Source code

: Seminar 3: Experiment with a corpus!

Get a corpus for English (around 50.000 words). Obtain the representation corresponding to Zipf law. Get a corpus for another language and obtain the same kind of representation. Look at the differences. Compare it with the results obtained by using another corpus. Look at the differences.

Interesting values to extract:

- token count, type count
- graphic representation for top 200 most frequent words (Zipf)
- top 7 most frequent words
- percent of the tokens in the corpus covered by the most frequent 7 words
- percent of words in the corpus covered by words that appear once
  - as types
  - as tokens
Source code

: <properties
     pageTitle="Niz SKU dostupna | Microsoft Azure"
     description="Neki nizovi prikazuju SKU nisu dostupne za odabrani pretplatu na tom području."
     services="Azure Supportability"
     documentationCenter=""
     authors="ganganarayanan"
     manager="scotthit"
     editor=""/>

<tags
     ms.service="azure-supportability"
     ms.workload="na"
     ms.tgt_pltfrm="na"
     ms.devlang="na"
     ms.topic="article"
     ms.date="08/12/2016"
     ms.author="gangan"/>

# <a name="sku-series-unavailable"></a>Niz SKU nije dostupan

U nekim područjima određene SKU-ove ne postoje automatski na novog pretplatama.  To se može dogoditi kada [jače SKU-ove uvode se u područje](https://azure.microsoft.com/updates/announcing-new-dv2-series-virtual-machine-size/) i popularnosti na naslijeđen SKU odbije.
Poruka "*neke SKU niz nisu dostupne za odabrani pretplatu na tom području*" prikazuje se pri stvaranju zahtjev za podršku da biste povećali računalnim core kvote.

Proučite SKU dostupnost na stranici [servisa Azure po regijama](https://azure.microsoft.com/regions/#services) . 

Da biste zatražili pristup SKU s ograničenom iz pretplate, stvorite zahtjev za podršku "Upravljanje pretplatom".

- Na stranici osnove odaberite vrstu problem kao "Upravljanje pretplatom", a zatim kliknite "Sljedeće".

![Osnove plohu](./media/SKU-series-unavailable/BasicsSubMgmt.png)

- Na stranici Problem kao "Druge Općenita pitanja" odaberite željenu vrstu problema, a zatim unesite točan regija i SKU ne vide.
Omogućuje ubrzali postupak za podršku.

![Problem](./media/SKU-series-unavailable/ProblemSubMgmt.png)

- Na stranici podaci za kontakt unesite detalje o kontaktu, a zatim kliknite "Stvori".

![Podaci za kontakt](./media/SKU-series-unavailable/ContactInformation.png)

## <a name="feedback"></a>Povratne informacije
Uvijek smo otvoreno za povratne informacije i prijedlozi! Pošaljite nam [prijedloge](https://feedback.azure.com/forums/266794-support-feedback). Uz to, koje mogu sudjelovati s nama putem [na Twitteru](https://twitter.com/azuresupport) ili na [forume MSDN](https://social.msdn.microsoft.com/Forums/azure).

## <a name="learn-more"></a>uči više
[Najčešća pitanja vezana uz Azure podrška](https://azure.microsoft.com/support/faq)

____

_What is expected_: Since only a count is wanted, give the number of lines in the listing that contain the word "zahtjev".

_Exercise result_: 2